Comme le mettait en évidence le journal l’Echo, au sein de
l’Union Européenne, « plus de 1.000 milliards d’euros d’actifs illiquides
ou douteux dormiraient encore dans des structures de défaisance (bad bank). En
outre, ce chiffre oublie de mentionner les centaines de milliards d’euros de
créances douteuses et de fonds communs de créances toujours inscrits aux bilans
des banques. » |1|
Si on prend le seul cas de Dexia, la conclusion est
identique. Dexia SA dispose d’un bilan de 400 milliards d’euros et d’un hors
bilan de minimum 900 milliards d’euros, hors bilan dont on ne connaît pas
exactement la nature, sauf le fait que la grande majorité des actifs qui le
compose sont hautement toxiques. Lorsqu’on compare ces montants avec l’argent
public qui a été injecté dans la banque jusqu’à présent, à savoir 8,9 milliards
d’euros, on comprend à quel point le « cas Dexia » n’est pas du tout
réglé.
Les banques continuent de spéculer et de créer des produits
toxiques
Les nombreux discours sur la nécessité de réguler le
capitalisme financier ne se sont en réalité jamais concrétisés. Rien d’étonnant
alors que les comportements spéculatifs soient restés la règle au sein des
grandes banques, assurances et autres fonds de pension. On assiste même à un
retour en force de certains produits toxiques à l’origine de la crise tels que
les CDO |2|.
Pourtant des initiatives sont possibles et certaines ont
même été prises temporairement. En effet, l’Union européenne a approuvé, en
février 2012, une réglementation pour encadrer et limiter les risques liés aux
ventes à découvert, une pratique interdite dans plusieurs pays et jugée en
partie responsable des mouvements spéculatifs sur les marchés. Elle donnait
"temporairement" le pouvoir aux autorités de marché nationales
"d’imposer des restrictions à la vente à découvert en cas de situation
exceptionnelle menaçant la stabilité financière ou la confiance des marchés
dans un Etat ou dans l’Union". Elle obligeait, en outre, les opérateurs
qui recourent aux ventes à découvert "à nu" sur les actions et
obligations d’Etat à fournir des garanties qu’ils pourront livrer les titres
qu’ils promettent.
La vente à découvert consiste à emprunter un actif dont on
pense que le prix va baisser et à le vendre, avec l’espoir d’empocher une
différence au moment où il faudra le racheter pour le rendre au prêteur. Elles
peuvent prendre une forme plus poussée, dites "ventes à nu" quand
l’investisseur vend un titre qu’il ne possède pas. Cette pratique financière a
été mise en cause pendant la crise financière de 2008 et aux débuts de la crise
de la dette souveraine. La Belgique et 3 autres pays européens - la France,
l’Italie et l’Espagne - ont décidé d’interdire cette pratique sur certaines
valeurs financières. L’Allemagne a, pour sa part, interdit les ventes à nu sur
toutes les valeurs cotées depuis mai 2010.

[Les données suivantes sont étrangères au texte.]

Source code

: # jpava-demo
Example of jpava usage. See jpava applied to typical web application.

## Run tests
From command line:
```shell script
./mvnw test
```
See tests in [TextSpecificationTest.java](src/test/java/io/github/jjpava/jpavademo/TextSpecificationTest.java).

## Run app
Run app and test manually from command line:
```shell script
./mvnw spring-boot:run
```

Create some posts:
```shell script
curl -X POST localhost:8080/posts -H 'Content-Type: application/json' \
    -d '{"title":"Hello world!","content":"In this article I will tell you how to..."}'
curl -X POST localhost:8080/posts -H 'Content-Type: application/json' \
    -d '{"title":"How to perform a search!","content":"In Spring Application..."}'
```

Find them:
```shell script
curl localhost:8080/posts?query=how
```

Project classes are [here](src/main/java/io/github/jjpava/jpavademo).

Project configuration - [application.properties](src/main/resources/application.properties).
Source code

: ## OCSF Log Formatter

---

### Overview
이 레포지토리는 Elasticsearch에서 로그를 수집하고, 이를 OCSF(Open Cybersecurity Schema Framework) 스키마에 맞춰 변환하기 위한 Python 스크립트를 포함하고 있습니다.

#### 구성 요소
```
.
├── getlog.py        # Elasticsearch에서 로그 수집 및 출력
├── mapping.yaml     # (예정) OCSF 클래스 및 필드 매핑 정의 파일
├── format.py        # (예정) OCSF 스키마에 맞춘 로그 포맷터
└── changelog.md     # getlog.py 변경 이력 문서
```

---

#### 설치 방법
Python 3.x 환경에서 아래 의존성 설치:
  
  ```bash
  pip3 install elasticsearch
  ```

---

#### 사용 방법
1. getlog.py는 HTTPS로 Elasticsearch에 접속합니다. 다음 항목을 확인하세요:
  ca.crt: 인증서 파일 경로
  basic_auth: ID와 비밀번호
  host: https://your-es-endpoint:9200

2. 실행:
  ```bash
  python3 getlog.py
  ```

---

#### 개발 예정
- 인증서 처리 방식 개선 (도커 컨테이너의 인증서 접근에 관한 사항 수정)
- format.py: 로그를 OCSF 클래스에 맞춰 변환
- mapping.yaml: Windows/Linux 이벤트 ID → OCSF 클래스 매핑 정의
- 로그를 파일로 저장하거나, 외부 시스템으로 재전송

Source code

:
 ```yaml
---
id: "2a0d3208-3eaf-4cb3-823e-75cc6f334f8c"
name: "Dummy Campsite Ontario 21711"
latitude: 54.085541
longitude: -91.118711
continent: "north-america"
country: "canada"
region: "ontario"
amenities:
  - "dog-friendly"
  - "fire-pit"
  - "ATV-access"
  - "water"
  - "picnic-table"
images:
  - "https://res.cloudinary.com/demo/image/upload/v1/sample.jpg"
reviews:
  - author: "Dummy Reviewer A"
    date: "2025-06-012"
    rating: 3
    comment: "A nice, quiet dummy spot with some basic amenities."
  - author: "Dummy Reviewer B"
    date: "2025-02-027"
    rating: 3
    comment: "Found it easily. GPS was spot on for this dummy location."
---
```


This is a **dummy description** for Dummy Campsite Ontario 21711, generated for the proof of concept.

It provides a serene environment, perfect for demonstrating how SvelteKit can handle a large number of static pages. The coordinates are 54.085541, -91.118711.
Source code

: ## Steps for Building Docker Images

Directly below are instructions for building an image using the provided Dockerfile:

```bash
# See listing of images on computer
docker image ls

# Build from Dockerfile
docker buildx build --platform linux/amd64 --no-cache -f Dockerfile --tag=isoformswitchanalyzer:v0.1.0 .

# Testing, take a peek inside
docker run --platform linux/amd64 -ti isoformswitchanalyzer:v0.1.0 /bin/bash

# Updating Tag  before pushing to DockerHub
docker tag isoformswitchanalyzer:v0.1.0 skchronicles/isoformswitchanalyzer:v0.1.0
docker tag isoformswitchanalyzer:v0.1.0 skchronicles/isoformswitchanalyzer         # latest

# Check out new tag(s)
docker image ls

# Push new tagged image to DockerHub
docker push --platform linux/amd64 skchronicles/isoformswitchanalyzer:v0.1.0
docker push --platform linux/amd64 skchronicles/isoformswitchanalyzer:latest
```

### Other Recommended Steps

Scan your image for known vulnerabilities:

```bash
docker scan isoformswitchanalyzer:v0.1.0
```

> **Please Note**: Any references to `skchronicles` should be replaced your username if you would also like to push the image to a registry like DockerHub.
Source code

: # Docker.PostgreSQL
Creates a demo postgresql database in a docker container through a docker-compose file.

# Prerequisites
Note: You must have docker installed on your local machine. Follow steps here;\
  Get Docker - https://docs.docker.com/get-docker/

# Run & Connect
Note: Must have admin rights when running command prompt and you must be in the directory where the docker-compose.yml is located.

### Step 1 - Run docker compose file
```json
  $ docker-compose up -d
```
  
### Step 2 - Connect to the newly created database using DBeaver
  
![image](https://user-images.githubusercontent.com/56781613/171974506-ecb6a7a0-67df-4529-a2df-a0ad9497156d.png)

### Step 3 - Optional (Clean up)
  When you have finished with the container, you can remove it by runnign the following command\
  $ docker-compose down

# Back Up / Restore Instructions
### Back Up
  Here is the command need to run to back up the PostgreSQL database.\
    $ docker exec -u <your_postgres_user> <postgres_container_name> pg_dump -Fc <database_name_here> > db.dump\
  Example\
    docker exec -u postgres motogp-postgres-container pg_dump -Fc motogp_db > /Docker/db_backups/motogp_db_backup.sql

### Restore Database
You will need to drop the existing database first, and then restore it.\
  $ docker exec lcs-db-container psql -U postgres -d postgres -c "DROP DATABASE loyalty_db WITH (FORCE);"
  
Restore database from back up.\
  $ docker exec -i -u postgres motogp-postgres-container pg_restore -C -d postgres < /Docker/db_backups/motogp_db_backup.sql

Les banques ne financent pas l’économie réelle
Malgré les plans d’aides massifs que les banques ont reçu,
les banques privées continuent de refuser de financer l’économie réelle. La
raison pour laquelle les banques rechignent à financer l’économie réelle est
double :
1) Les profits sont beaucoup plus importants en réalisant
des achats et ventes de produits financiers hautement spéculatifs qu’en
accordant des prêts aux entreprises et aux particuliers. Comme on n’a pas
régulé le secteur, rien d’étonnant à ce que les banques continuent de
privilégier cette voie.
2) Afin de respecter les critères de Bâle II, les grandes
banques doivent diminuer leur ratio « fonds propres/total actif ».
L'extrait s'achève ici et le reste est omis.